Ballard is a social theorist, as well as the best writer of English fiction of the 20th Century. Certainly that informs his writing.
All in all, this is one of Ballard's best novels of the 80's. I've owned them all, and have read some of them a dozen times. I recommend this book to all who love his prose, his vision, and his view of the world.
You decide, do you believe me or the previous reviewer?
Ballard has imagination but I got really tired of this novel. The characters lack any depth, you do not become engaged. This is a characteristic of Ballards work actually
Most helpful customer reviews on Amazon.com
'Dr. Mallory' arrives in a poverty-ridden African country to run a WHO clinic. Messing about, Mallory improbably exposes a natural spring in the arid landscape, which rapidly becomes a substantial river.
Mallory names the river after himself and sets sail along it in a derelict ferry, the Salammbo, to discover its source, along with characters such as a former guerrilla, a 12-year-old girl he names Noon. Strangely some of the characters resemble real people I have met, myself, in parts of Africa.

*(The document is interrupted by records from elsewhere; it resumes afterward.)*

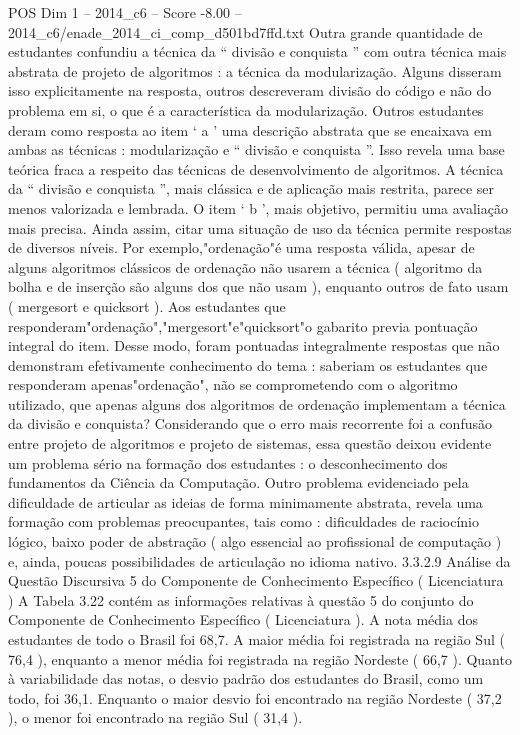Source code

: \begin{textsample}{POS Dim 1 – 2014\_c6 – Score -8.00 – 2014\_c6/enade\_2014\_ci\_comp\_d501bd7ffd.txt}
Outra grande quantidade de estudantes confundiu a técnica da “ divisão e conquista ” com outra técnica mais abstrata de projeto de algoritmos : a técnica da modularização.
Alguns disseram isso explicitamente na resposta, outros descreveram divisão do código e não do problema em si, o que é a característica da modularização.
Outros estudantes deram como resposta ao item ‘ a ’ uma descrição abstrata que se encaixava em ambas as técnicas : modularização e “ divisão e conquista ”.
Isso revela uma base teórica fraca a respeito das técnicas de desenvolvimento de algoritmos.
A técnica da “ divisão e conquista ”, mais clássica e de aplicação mais restrita, parece ser menos valorizada e lembrada.
O item ‘ b ’, mais objetivo, permitiu uma avaliação mais precisa.
Ainda assim, citar uma situação de uso da técnica permite respostas de diversos níveis.
Por exemplo,"ordenação"é uma resposta válida, apesar de alguns algoritmos clássicos de ordenação não usarem a técnica ( algoritmo da bolha e de inserção são alguns dos que não usam ), enquanto outros de fato usam ( mergesort e quicksort ).
Aos estudantes que responderam"ordenação","mergesort"e"quicksort"o gabarito previa pontuação integral do item.
Desse modo, foram pontuadas integralmente respostas que não demonstram efetivamente conhecimento do tema : saberiam os estudantes que responderam apenas"ordenação", não se comprometendo com o algoritmo utilizado, que apenas alguns dos algoritmos de ordenação implementam a técnica da divisão e conquista?
Considerando que o erro mais recorrente foi a confusão entre projeto de algoritmos e projeto de sistemas, essa questão deixou evidente um problema sério na formação dos estudantes : o desconhecimento dos fundamentos da Ciência da Computação.
Outro problema evidenciado pela dificuldade de articular as ideias de forma minimamente abstrata, revela uma formação com problemas preocupantes, tais como : dificuldades de raciocínio lógico, baixo poder de abstração ( algo essencial ao profissional de computação ) e, ainda, poucas possibilidades de articulação no idioma nativo. 3.3.2.9 Análise da Questão Discursiva 5 do Componente de Conhecimento Específico ( Licenciatura ) A Tabela 3.22 contém as informações relativas à questão 5 do conjunto do Componente de Conhecimento Específico ( Licenciatura ).
A nota média dos estudantes de todo o Brasil foi 68,7.
A maior média foi registrada na região Sul ( 76,4 ), enquanto a menor média foi registrada na região Nordeste ( 66,7 ).
Quanto à variabilidade das notas, o desvio padrão dos estudantes do Brasil, como um todo, foi 36,1.
Enquanto o maior desvio foi encontrado na região Nordeste ( 37,2 ), o menor foi encontrado na região Sul ( 31,4 ).

\end{textsample}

One of the most interesting characters is the half-blind Mr Pal, who entertains us with an occasional monologue of the passing scenery:
" . . . wild magnolias and many small tamarinds, with comfortable footing for passerine birds . . . the river is some eight metres in depth, moving through an ample basin of washed granitic marl, well stocked with aquatic life. The warm waters offer friendly refuge to snakes and lizards . . . "

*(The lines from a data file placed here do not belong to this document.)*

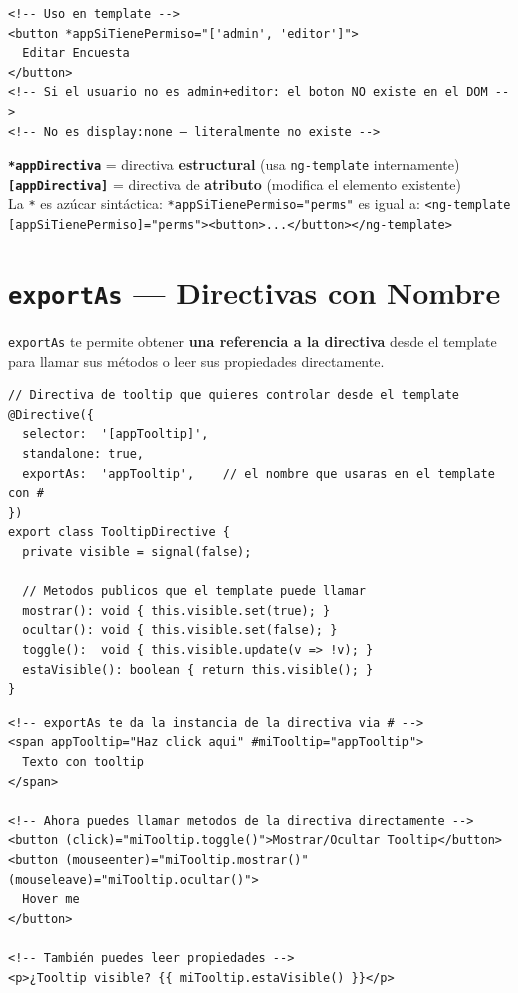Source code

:\documentclass[12pt, a4paper]{article}
\begin{document}
\begin{lstlisting}
<!-- Uso en template -->
<button *appSiTienePermiso="['admin', 'editor']">
  Editar Encuesta
</button>
<!-- Si el usuario no es admin+editor: el boton NO existe en el DOM -->
<!-- No es display:none — literalmente no existe -->
\end{lstlisting}

\begin{tcolorbox}[importante, title={\emoji{light-bulb} \emoji{star} \texttt{*} vs \texttt{[ ]} en Directivas}]
  \textbf{\texttt{*appDirectiva}} = directiva \textbf{estructural} (usa \texttt{ng-template} internamente)\\
  \textbf{\texttt{[appDirectiva]}} = directiva de \textbf{atributo} (modifica el elemento existente)\\[0.3cm]
  La \texttt{*} es azúcar sintáctica:
  \texttt{*appSiTienePermiso="perms"} es igual a:
  \texttt{<ng-template [appSiTienePermiso]="perms"><button>...</button></ng-template>}
\end{tcolorbox}

\section{  \texttt{exportAs} --- Directivas con Nombre}

\texttt{exportAs} te permite obtener \textbf{una referencia a la directiva} desde el template
para llamar sus métodos o leer sus propiedades directamente.

\begin{lstlisting}
// Directiva de tooltip que quieres controlar desde el template
@Directive({
  selector:  '[appTooltip]',
  standalone: true,
  exportAs:  'appTooltip',    // el nombre que usaras en el template con #
})
export class TooltipDirective {
  private visible = signal(false);

  // Metodos publicos que el template puede llamar
  mostrar(): void { this.visible.set(true); }
  ocultar(): void { this.visible.set(false); }
  toggle():  void { this.visible.update(v => !v); }
  estaVisible(): boolean { return this.visible(); }
}
\end{lstlisting}

\begin{lstlisting}
<!-- exportAs te da la instancia de la directiva via # -->
<span appTooltip="Haz click aqui" #miTooltip="appTooltip">
  Texto con tooltip
</span>

<!-- Ahora puedes llamar metodos de la directiva directamente -->
<button (click)="miTooltip.toggle()">Mostrar/Ocultar Tooltip</button>
<button (mouseenter)="miTooltip.mostrar()" (mouseleave)="miTooltip.ocultar()">
  Hover me
</button>

<!-- También puedes leer propiedades -->
<p>¿Tooltip visible? {{ miTooltip.estaVisible() }}</p>
\end{lstlisting}
\end{document}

"Mr. Pal . . . " I cut the throttle in protest. "For God's sake - you sound as if you're stocktaking on the last day of creation . . . "

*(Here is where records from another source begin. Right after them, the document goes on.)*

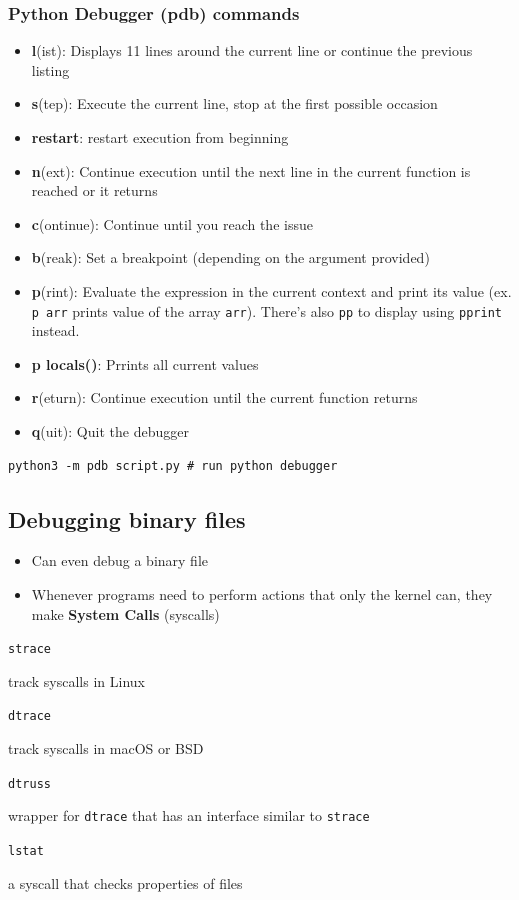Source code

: \documentclass[letterpaper,12pt]{article}
\newcommand*{\lstitem}[1]{
  \setbox0\hbox{\lstinline{#1}}
  \item[\usebox0]
}
\begin{document}
\subsubsection{Python Debugger (pdb) commands}
\begin{itemize}
 \item \textbf{l}(ist): Displays 11 lines around the current line or continue the previous listing
 \item \textbf{s}(tep): Execute the current line, stop at the first possible occasion
 \item \textbf{restart}: restart execution from beginning
 \item \textbf{n}(ext): Continue execution until the next line in the current function is reached or it returns
 \item \textbf{c}(ontinue): Continue until you reach the issue
 \item \textbf{b}(reak): Set a breakpoint (depending on the argument provided)
 \item \textbf{p}(rint): Evaluate the expression in the current context and print its value (ex. \lstinline{p arr} prints value of the array \lstinline{arr}). There’s also \lstinline{pp} to display using \lstinline{pprint} instead.
 \item \textbf{p locals()}: Prrints all current values
 \item \textbf{r}(eturn): Continue execution until the current function returns
 \item \textbf{q}(uit): Quit the debugger
\end{itemize}

\begin{lstlisting}
python3 -m pdb script.py # run python debugger
\end{lstlisting}

\subsection{Debugging binary files}

\begin{itemize}
 \item Can even debug a binary file
 \item Whenever programs need to perform actions that only the kernel can, they make \textbf{System Calls} (syscalls)
\end{itemize}

\begin{description}
 \lstitem{strace} track syscalls in Linux
 \lstitem{dtrace} track syscalls in macOS or BSD
 \lstitem{dtruss} wrapper for \lstinline{dtrace} that has an interface similar to \lstinline{strace}
 \lstitem{lstat} a syscall that checks properties of files
\end{description}
\end{document}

"Well put doctor, that describes it exactly . . . "
Mallory finds that the 'benefits' of the river are becoming cancelled by its dangers, and decides he must destroy it, but he disintegrates into delirium as he tries to reach the source, harrassed by the guerillas, the local 'peace forces' - arguably more 'evil' than the guerillas - and nature itself.
Ballard has long impressed me with his incredibly vivid ability in imagery, evident as long ago as his early work "The Drowned World" (now prophetically coming true as the ice caps melt); but in this book, The Day of Creation, Ballard revels in imagery at the cost of making the story realistic. There were too many spots where this reader simply felt 'thrown out' of the narrative, caused by a failure to suspend disbelief in this outrageous tale, due to the extreme improbability of certain of the events.
"The Day of Creation" has been compared to Joseph Conrad's "Heart of Darkness." But Ballard's novel is at once deeper and more topical; by infusing his story with a compelling and unlikely romance, Ballard reveals a sensual versatility lesser writers would gladly kill for. Read as an adventure story or as erotic allegory, "The Day of Creation" is a pleasure.